Problem statement:
Using the entries that follow, write out the line containing "- [Erstellen eines", the line containing "- [Azure Key", and every line between them, exactly and nothing else.

Saved data entries

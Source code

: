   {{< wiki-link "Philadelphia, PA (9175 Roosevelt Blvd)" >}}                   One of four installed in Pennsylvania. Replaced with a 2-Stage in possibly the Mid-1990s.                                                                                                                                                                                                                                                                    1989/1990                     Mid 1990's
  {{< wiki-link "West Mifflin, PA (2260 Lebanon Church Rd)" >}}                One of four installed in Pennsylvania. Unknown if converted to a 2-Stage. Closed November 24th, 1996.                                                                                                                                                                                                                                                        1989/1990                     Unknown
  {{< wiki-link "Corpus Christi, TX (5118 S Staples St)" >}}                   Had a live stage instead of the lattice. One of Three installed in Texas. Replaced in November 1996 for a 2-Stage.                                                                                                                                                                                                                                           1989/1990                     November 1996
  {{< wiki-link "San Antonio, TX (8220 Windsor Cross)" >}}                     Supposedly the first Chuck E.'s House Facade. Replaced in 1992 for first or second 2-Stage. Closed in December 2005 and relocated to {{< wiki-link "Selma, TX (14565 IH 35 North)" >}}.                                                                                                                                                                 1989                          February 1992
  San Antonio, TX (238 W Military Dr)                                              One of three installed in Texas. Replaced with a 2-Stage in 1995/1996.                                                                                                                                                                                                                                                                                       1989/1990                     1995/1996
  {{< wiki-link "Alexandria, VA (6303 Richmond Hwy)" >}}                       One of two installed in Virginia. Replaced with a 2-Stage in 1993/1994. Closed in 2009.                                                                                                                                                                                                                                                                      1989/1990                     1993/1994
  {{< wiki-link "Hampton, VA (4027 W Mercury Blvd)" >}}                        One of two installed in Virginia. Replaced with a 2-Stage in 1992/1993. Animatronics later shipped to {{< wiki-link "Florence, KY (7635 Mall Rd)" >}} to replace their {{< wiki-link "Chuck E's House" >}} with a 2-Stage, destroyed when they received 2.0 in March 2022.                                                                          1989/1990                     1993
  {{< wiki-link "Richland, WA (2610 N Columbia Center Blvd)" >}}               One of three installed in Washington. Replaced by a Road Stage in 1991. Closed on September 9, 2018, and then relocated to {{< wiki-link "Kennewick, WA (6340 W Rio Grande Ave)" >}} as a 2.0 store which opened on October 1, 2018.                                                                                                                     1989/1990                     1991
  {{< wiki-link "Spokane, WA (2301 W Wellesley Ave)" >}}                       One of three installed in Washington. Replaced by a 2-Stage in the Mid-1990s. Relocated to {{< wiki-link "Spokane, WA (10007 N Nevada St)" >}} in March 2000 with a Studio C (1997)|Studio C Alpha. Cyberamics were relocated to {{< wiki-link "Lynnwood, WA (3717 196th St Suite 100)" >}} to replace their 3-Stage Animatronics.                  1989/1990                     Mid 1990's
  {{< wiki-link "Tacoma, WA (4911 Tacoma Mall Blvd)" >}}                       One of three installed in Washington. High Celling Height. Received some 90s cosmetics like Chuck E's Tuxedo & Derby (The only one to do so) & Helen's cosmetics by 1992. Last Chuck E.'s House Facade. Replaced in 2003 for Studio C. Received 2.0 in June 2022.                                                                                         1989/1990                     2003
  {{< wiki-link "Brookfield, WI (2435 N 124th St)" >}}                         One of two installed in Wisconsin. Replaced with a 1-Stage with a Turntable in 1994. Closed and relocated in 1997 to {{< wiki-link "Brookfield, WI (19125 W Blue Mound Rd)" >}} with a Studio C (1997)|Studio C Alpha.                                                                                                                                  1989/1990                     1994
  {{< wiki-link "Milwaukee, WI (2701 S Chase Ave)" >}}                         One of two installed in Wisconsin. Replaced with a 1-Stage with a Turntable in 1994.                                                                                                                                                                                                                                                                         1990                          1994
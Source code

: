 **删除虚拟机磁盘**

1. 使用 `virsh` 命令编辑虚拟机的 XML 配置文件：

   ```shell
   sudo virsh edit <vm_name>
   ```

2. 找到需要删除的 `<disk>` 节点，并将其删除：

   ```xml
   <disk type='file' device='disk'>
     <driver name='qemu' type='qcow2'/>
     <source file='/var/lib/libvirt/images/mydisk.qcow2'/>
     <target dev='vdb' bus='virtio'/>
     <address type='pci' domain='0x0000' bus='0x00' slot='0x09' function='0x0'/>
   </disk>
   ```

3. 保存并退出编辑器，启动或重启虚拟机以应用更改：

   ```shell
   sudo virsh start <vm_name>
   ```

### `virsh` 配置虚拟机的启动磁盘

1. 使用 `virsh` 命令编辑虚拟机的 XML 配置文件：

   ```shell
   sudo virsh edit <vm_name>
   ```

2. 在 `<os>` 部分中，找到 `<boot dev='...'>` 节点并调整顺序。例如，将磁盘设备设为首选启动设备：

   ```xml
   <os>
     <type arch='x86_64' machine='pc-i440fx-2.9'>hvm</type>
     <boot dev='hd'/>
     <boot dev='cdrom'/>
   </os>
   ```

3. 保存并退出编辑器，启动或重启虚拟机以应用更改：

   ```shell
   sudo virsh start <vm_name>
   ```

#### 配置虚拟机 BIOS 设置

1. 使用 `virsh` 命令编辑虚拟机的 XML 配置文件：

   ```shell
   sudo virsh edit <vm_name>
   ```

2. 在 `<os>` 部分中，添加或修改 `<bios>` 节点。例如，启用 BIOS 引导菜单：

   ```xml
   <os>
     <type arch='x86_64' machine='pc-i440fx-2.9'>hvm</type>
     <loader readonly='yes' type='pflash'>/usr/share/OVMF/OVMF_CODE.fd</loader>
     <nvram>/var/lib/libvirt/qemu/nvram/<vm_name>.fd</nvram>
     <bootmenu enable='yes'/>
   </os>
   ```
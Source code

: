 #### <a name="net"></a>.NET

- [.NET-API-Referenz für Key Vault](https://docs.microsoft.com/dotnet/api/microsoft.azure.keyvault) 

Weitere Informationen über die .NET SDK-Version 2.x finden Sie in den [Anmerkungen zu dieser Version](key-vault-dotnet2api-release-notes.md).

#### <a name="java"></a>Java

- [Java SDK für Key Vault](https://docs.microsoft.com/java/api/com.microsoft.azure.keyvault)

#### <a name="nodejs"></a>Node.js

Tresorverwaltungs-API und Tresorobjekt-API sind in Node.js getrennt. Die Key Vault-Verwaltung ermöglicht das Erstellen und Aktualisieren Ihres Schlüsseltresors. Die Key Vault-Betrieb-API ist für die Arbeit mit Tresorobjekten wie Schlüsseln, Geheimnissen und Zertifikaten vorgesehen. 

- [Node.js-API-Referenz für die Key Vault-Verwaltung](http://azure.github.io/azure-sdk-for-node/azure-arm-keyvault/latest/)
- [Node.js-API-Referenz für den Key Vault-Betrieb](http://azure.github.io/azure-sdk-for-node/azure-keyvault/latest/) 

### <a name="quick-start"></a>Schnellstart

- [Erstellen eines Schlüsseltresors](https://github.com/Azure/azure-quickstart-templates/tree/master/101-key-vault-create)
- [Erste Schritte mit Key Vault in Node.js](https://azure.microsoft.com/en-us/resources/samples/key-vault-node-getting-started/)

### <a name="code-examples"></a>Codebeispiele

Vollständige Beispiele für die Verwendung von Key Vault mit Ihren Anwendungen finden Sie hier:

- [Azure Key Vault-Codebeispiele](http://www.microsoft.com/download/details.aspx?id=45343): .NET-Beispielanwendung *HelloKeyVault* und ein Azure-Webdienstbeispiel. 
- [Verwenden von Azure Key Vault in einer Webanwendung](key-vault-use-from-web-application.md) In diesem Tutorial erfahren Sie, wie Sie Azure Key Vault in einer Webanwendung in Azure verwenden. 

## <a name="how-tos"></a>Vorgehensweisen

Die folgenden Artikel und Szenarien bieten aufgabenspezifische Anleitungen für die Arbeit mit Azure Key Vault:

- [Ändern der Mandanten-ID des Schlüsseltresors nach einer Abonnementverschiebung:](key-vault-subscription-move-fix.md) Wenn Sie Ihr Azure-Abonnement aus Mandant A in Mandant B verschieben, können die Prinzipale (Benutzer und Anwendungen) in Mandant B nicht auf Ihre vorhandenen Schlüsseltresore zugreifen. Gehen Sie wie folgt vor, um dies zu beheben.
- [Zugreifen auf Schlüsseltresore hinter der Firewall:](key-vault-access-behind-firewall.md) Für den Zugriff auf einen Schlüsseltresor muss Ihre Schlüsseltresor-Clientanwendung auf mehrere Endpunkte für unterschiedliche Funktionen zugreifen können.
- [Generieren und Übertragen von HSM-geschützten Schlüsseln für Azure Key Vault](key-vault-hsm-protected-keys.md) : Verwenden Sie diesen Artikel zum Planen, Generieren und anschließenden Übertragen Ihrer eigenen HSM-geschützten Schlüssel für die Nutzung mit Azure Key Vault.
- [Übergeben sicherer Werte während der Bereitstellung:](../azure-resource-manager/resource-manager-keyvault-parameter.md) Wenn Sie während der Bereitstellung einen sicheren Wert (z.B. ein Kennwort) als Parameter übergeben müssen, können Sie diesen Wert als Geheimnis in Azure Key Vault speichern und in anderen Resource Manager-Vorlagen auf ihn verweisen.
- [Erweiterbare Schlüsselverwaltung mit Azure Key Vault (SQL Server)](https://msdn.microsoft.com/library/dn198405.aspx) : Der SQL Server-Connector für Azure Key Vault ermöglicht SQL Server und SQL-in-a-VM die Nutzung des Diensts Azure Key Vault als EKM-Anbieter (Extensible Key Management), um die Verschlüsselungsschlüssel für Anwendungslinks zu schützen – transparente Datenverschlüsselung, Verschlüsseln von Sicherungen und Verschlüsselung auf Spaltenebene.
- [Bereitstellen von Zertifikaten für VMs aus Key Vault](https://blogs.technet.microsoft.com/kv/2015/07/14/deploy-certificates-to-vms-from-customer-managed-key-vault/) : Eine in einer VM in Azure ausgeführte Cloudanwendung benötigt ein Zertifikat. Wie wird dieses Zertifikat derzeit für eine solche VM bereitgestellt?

Result of this exercise:
- [Erstellen eines Schlüsseltresors](https://github.com/Azure/azure-quickstart-templates/tree/master/101-key-vault-create)
- [Erste Schritte mit Key Vault in Node.js](https://azure.microsoft.com/en-us/resources/samples/key-vault-node-getting-started/)

### <a name="code-examples"></a>Codebeispiele

Vollständige Beispiele für die Verwendung von Key Vault mit Ihren Anwendungen finden Sie hier:

- [Azure Key Vault-Codebeispiele](http://www.microsoft.com/download/details.aspx?id=45343): .NET-Beispielanwendung *HelloKeyVault* und ein Azure-Webdienstbeispiel. 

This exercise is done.